Functional Requirements

  • FR-001: System MUST allow configuration of multiple LLM providers, specifically supporting OpenAI API, OpenRouter, and Kilo Provider.
  • FR-002: System MUST securely store API keys for these providers.
  • FR-003: System MUST implement a DashboardValidationPlugin that integrates with the existing PluginBase architecture.
  • FR-004: DashboardValidationPlugin MUST accept a dashboard identifier as input.
  • FR-005: DashboardValidationPlugin MUST be capable of retrieving a visual representation (screenshot) of the dashboard.
  • FR-016: System MUST support configurable screenshot strategies: 'Headless Browser' (default, high accuracy) and 'API Thumbnail' (fallback/fast).
  • FR-006: DashboardValidationPlugin MUST retrieve recent execution logs associated with the dashboard.
  • FR-007: DashboardValidationPlugin MUST combine visual and text data to prompt a Multimodal LLM for analysis.
  • FR-008: System MUST implement a DocumentationPlugin (or similar) for documenting datasets and dashboards.
  • FR-009: DocumentationPlugin MUST retrieve schema and metadata for the target asset.
  • FR-017: DocumentationPlugin MUST apply generated descriptions directly to the target object's metadata fields (dataset description, column descriptions).
  • FR-010: All LLM interactions MUST be executed as asynchronous tasks via the Task Manager.
  • FR-018: System MUST implement automatic retry logic (3 attempts with exponential backoff) for failed LLM API calls.
  • FR-011: Task execution logs and results MUST be streamed via the existing WebSocket infrastructure.
  • FR-012: System SHOULD expose an interface to generate text summaries for Git diffs, utilizing the diff, file list, and recent commit history as context.
  • FR-013: System MUST support scheduling of validation tasks for dashboards (leveraging existing scheduler architecture).
  • FR-014: System SHOULD support notification dispatch (Email, Pulse) upon validation failure or completion.
  • FR-015: Notifications MUST contain a summary of results (Status, Issue Count) and a direct link to the full report, avoiding sensitive full details in the message body.

Key Entities

  • LLMProviderConfig: Stores provider type (OpenAI, etc.), base URL, model name, and API key.
  • ValidationResult: Stores the analysis output, timestamp, and reference to the dashboard.
  • AutoDocumentation: Stores the generated documentation text for an asset.

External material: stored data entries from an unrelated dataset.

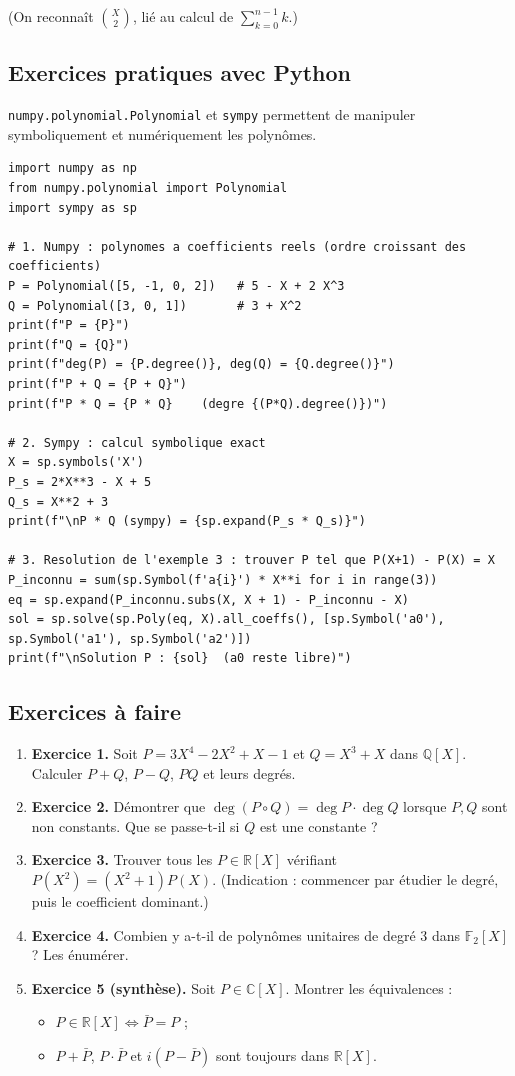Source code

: (On reconnaît $\binom{X}{2}$, lié au calcul de $\sum_{k=0}^{n-1} k$.)

\subsection{Exercices pratiques avec Python}
\texttt{numpy.polynomial.Polynomial} et \texttt{sympy} permettent de manipuler symboliquement et numériquement les polynômes.

\begin{lstlisting}
import numpy as np
from numpy.polynomial import Polynomial
import sympy as sp

# 1. Numpy : polynomes a coefficients reels (ordre croissant des coefficients)
P = Polynomial([5, -1, 0, 2])   # 5 - X + 2 X^3
Q = Polynomial([3, 0, 1])       # 3 + X^2
print(f"P = {P}")
print(f"Q = {Q}")
print(f"deg(P) = {P.degree()}, deg(Q) = {Q.degree()}")
print(f"P + Q = {P + Q}")
print(f"P * Q = {P * Q}    (degre {(P*Q).degree()})")

# 2. Sympy : calcul symbolique exact
X = sp.symbols('X')
P_s = 2*X**3 - X + 5
Q_s = X**2 + 3
print(f"\nP * Q (sympy) = {sp.expand(P_s * Q_s)}")

# 3. Resolution de l'exemple 3 : trouver P tel que P(X+1) - P(X) = X
P_inconnu = sum(sp.Symbol(f'a{i}') * X**i for i in range(3))
eq = sp.expand(P_inconnu.subs(X, X + 1) - P_inconnu - X)
sol = sp.solve(sp.Poly(eq, X).all_coeffs(), [sp.Symbol('a0'), sp.Symbol('a1'), sp.Symbol('a2')])
print(f"\nSolution P : {sol}  (a0 reste libre)")
\end{lstlisting}

\subsection{Exercices à faire}
\begin{enumerate}
    \item \textbf{Exercice 1.} Soit $P = 3X^4 - 2X^2 + X - 1$ et $Q = X^3 + X$ dans $\mathbb{Q}[X]$. Calculer $P + Q$, $P - Q$, $PQ$ et leurs degrés.
    \item \textbf{Exercice 2.} Démontrer que $\deg(P \circ Q) = \deg P \cdot \deg Q$ lorsque $P, Q$ sont non constants. Que se passe-t-il si $Q$ est une constante ?
    \item \textbf{Exercice 3.} Trouver tous les $P \in \mathbb{R}[X]$ vérifiant $P(X^2) = (X^2 + 1) P(X)$. (Indication : commencer par étudier le degré, puis le coefficient dominant.)
    \item \textbf{Exercice 4.} Combien y a-t-il de polynômes unitaires de degré $3$ dans $\mathbb{F}_2[X]$ ? Les énumérer.
    \item \textbf{Exercice 5 (synthèse).} Soit $P \in \mathbb{C}[X]$. Montrer les équivalences :
    \begin{itemize}
        \item $P \in \mathbb{R}[X] \iff \bar{P} = P$ ;
        \item $P + \bar{P}$, $P \cdot \bar{P}$ et $i(P - \bar{P})$ sont toujours dans $\mathbb{R}[X]$.
    \end{itemize}
\end{enumerate}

Success Criteria (mandatory)

Measurable Outcomes

  • SC-001: Users can successfully configure and validate a connection to at least one LLM provider.
  • SC-002: A dashboard validation task completes within 90 seconds (assuming standard LLM latency).
  • SC-003: The system successfully processes a multimodal prompt (image + text) and returns a structured analysis.
  • SC-004: Generated documentation for a standard dataset contains descriptions for at least 80% of the columns (based on LLM capability, but pipeline must support it).